Leading economist and writer Thomas Sowell has a talent for simplifying difficult concepts and applying common sense when analyzing the issues plaguing America today. Nothing exemplifies this talent more than Sowell’s newest work, Dismantling America, a book comprised of over 100 of Sowell’s syndicated newspaper columns written on an array of subjects from financial bailouts to illegal immigration.
In his introduction, Sowell lays the groundwork for his book by establishing that the first rule of prospering in today’s political environment is differentiating truth from fiction, i.e., accepting that the truth is rarely ever uttered by a politician:
Separating words from realities is one of the most important steps toward evaluating government policies, whether domestically or internationally. Since rhetorical skills are among the most highly developed skills among politicians, any serious attempt to see government policies for what they are means keeping our eyes fixed on facts, despite the distractions of rhetoric.
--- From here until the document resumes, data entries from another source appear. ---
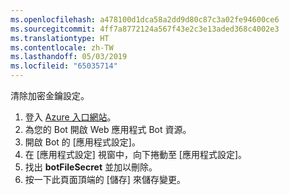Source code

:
 ```yaml
---
ms.openlocfilehash: a478100d1dca58a2dd9d80c87c3a02fe94600ce6
ms.sourcegitcommit: 4ff7a8772124a567f43e2c3e13aded368c4002e3
ms.translationtype: HT
ms.contentlocale: zh-TW
ms.lasthandoff: 05/03/2019
ms.locfileid: "65035714"
---
```

清除加密金鑰設定。

1. 登入 [Azure 入口網站](http://portal.azure.com/)。
1. 為您的 Bot 開啟 Web 應用程式 Bot 資源。
1. 開啟 Bot 的 [應用程式設定]。
1. 在 [應用程式設定] 視窗中，向下捲動至 [應用程式設定]。
1. 找出 **botFileSecret** 並加以刪除。
1. 按一下此頁面頂端的 [儲存] 來儲存變更。
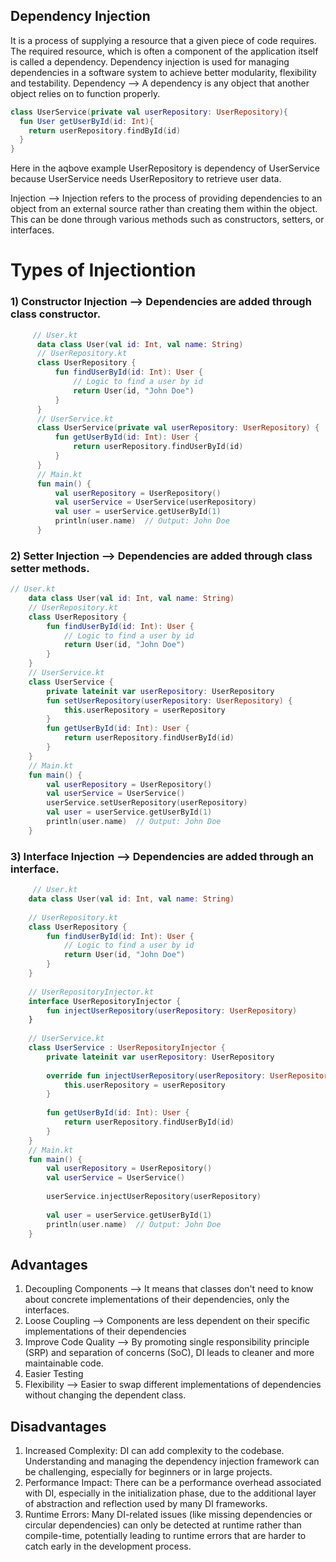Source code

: ## Dependency Injection
It is a process of supplying a resource that a given piece of code requires. The required resource, which is often a component of the application itself is called a dependency.
Dependency injection is used for managing dependencies in a software system to achieve better modularity, flexibility and testability.
Dependency --> A dependency is any object that another object relies on to function properly.
```kotlin
class UserService(private val userRepository: UserRepository){
  fun User getUserById(id: Int){
    return userRepository.findById(id)
  } 
}
```
Here in the aqbove example UserRepository is dependency of UserService because UserService needs UserRepository to retrieve user data.

Injection --> Injection refers to the process of providing dependencies to an object from an external source rather than creating them within the object. This can be done through various methods such as constructors, setters, or interfaces.
# Types of Injectiontion
  ### 1) Constructor Injection --> Dependencies are added through class constructor.
```kotlin
     // User.kt
      data class User(val id: Int, val name: String)
      // UserRepository.kt
      class UserRepository {
          fun findUserById(id: Int): User {
              // Logic to find a user by id
              return User(id, "John Doe")
          }
      }
      // UserService.kt
      class UserService(private val userRepository: UserRepository) {
          fun getUserById(id: Int): User {
              return userRepository.findUserById(id)
          }
      }
      // Main.kt
      fun main() {
          val userRepository = UserRepository()
          val userService = UserService(userRepository)
          val user = userService.getUserById(1)
          println(user.name)  // Output: John Doe
      }
```
  
 ### 2) Setter Injection --> Dependencies are added through class setter methods.
```kotlin
// User.kt
    data class User(val id: Int, val name: String)
    // UserRepository.kt
    class UserRepository {
        fun findUserById(id: Int): User {
            // Logic to find a user by id
            return User(id, "John Doe")
        }
    }
    // UserService.kt
    class UserService {
        private lateinit var userRepository: UserRepository
        fun setUserRepository(userRepository: UserRepository) {
            this.userRepository = userRepository
        }
        fun getUserById(id: Int): User {
            return userRepository.findUserById(id)
        }
    }
    // Main.kt
    fun main() {
        val userRepository = UserRepository()
        val userService = UserService()
        userService.setUserRepository(userRepository)
        val user = userService.getUserById(1)
        println(user.name)  // Output: John Doe
    }
```
 ### 3) Interface Injection --> Dependencies are added through an interface.
```kotlin
     // User.kt
    data class User(val id: Int, val name: String)
    
    // UserRepository.kt
    class UserRepository {
        fun findUserById(id: Int): User {
            // Logic to find a user by id
            return User(id, "John Doe")
        }
    }
    
    // UserRepositoryInjector.kt
    interface UserRepositoryInjector {
        fun injectUserRepository(userRepository: UserRepository)
    }
    
    // UserService.kt
    class UserService : UserRepositoryInjector {
        private lateinit var userRepository: UserRepository
    
        override fun injectUserRepository(userRepository: UserRepository) {
            this.userRepository = userRepository
        }
    
        fun getUserById(id: Int): User {
            return userRepository.findUserById(id)
        }
    }
    // Main.kt
    fun main() {
        val userRepository = UserRepository()
        val userService = UserService()
    
        userService.injectUserRepository(userRepository)
    
        val user = userService.getUserById(1)
        println(user.name)  // Output: John Doe
    }
```
## Advantages
   1) Decoupling Components --> It means that classes don't need to know about concrete implementations of their dependencies, only the interfaces.
   2) Loose Coupling --> Components are less dependent on their specific implementations of their dependencies
   3) Improve Code Quality --> By promoting single responsibility principle (SRP) and separation of concerns (SoC), DI leads to cleaner and more maintainable code.
   4) Easier Testing
   5) Flexibility --> Easier to swap different implementations of dependencies without changing the dependent class.
## Disadvantages
  1) Increased Complexity: DI can add complexity to the codebase. Understanding and managing the dependency injection framework can be challenging, especially for beginners or in large projects.
  2) Performance Impact: There can be a performance overhead associated with DI, especially in the initialization phase, due to the additional layer of abstraction and reflection used by many DI frameworks.
  3) Runtime Errors: Many DI-related issues (like missing dependencies or circular dependencies) can only be detected at runtime rather than compile-time, potentially leading to runtime errors that are harder to catch early in the development process.
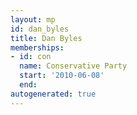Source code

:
 ```yaml
---
layout: mp
id: dan_byles
title: Dan Byles
memberships:
- id: con
  name: Conservative Party
  start: '2010-06-08'
  end: 
autogenerated: true
---
```

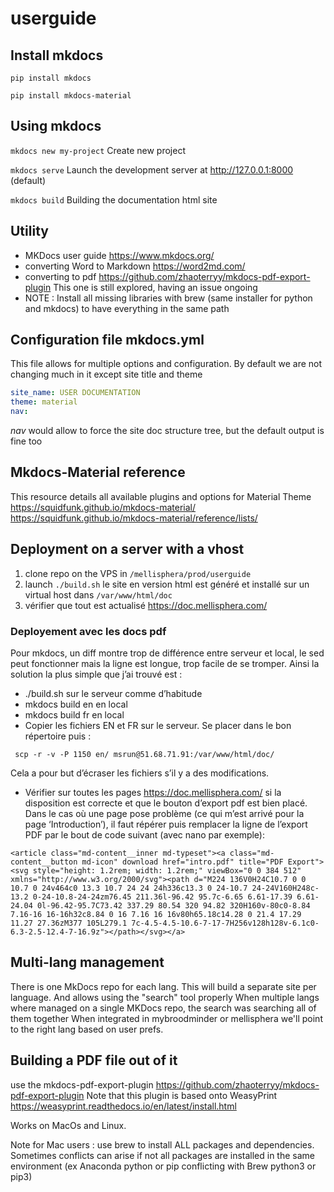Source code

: # userguide

## Install mkdocs
```pip install mkdocs```

```pip install mkdocs-material```

## Using mkdocs
```mkdocs new my-project``` Create new project

```mkdocs serve```  Launch the development server at http://127.0.0.1:8000 (default)

```mkdocs build```  Building the documentation html site


## Utility 
- MKDocs user guide https://www.mkdocs.org/
- converting Word to Markdown https://word2md.com/
- converting to pdf https://github.com/zhaoterryy/mkdocs-pdf-export-plugin This one is still explored, having an issue ongoing
- NOTE : Install all missing libraries with brew (same installer for python and mkdocs) to have everything in the same path

## Configuration file mkdocs.yml
This file allows for multiple options and configuration.
By default we are not changing much in it except site title and theme

```yml
site_name: USER DOCUMENTATION
theme: material
nav:
```
_nav_ would allow to force the site doc structure tree, but the default output is fine too

## Mkdocs-Material reference
This resource details all available plugins and options for Material Theme
https://squidfunk.github.io/mkdocs-material/
https://squidfunk.github.io/mkdocs-material/reference/lists/

## Deployment on a server with a vhost

1. clone repo on the VPS in ```/mellisphera/prod/userguide```
2. launch ```./build.sh```
le site en version html est généré et installé sur un virtual host dans `/var/www/html/doc`
3. vérifier que tout est actualisé https://doc.mellisphera.com/

### Deployement avec les docs pdf
Pour mkdocs, un diff montre trop de différence entre serveur et local, le sed peut fonctionner mais la ligne est longue, trop facile de se tromper. Ainsi la solution la plus simple que j’ai trouvé est :

- ./build.sh sur le serveur comme d’habitude
- mkdocs build en en local
- mkdocs build fr en local
- Copier les fichiers EN et FR sur le serveur. Se placer dans le bon répertoire puis :
```
 scp -r -v -P 1150 en/ msrun@51.68.71.91:/var/www/html/doc/
```

Cela a pour but d’écraser les fichiers s’il y a des modifications.
- Vérifier sur toutes les pages https://doc.mellisphera.com/ si la disposition est correcte et que le bouton d’export pdf est bien placé. Dans le cas où une page pose problème (ce qui m’est arrivé pour la page ‘Introduction’), il faut répérer puis remplacer la ligne de l’export PDF par le bout de code suivant (avec nano par exemple):
```
<article class="md-content__inner md-typeset"><a class="md-content__button md-icon" download href="intro.pdf" title="PDF Export"><svg style="height: 1.2rem; width: 1.2rem;" viewBox="0 0 384 512" xmlns="http://www.w3.org/2000/svg"><path d="M224 136V0H24C10.7 0 0 10.7 0 24v464c0 13.3 10.7 24 24 24h336c13.3 0 24-10.7 24-24V160H248c-13.2 0-24-10.8-24-24zm76.45 211.36l-96.42 95.7c-6.65 6.61-17.39 6.61-24.04 0l-96.42-95.7C73.42 337.29 80.54 320 94.82 320H160v-80c0-8.84 7.16-16 16-16h32c8.84 0 16 7.16 16 16v80h65.18c14.28 0 21.4 17.29 11.27 27.36zM377 105L279.1 7c-4.5-4.5-10.6-7-17-7H256v128h128v-6.1c0-6.3-2.5-12.4-7-16.9z"></path></svg></a>
```


## Multi-lang management
There is one MkDocs repo for each lang. This will build a separate site per language. And allows using the "search" tool properly
When multiple langs where managed on a single MKDocs repo, the search was searching all of them together 
When integrated in mybroodminder or mellisphera we'll point to the right lang based on user prefs.

## Building a PDF file out of it
use the mkdocs-pdf-export-plugin
https://github.com/zhaoterryy/mkdocs-pdf-export-plugin
Note that this plugin is based onto WeasyPrint
https://weasyprint.readthedocs.io/en/latest/install.html

Works on MacOs and Linux.

Note for Mac users : use brew to install ALL packages and dependencies. Sometimes conflicts can arise if not all packages are installed in the same environment (ex Anaconda python or pip conflicting with Brew python3 or pip3)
It is because of this deception, according to Sowell, that Americans have allowed the country to be so far removed from the original intent of the Founding Fathers. Americans have willingly compromised the principles of liberty and small government in exchange for entitlements and “security,” however unaffordable and false entitlements and security are. It is through artful political rhetoric that such things are achieved, notes Sowell, and Americans are lulled to sleep while they are robbed of their dignities.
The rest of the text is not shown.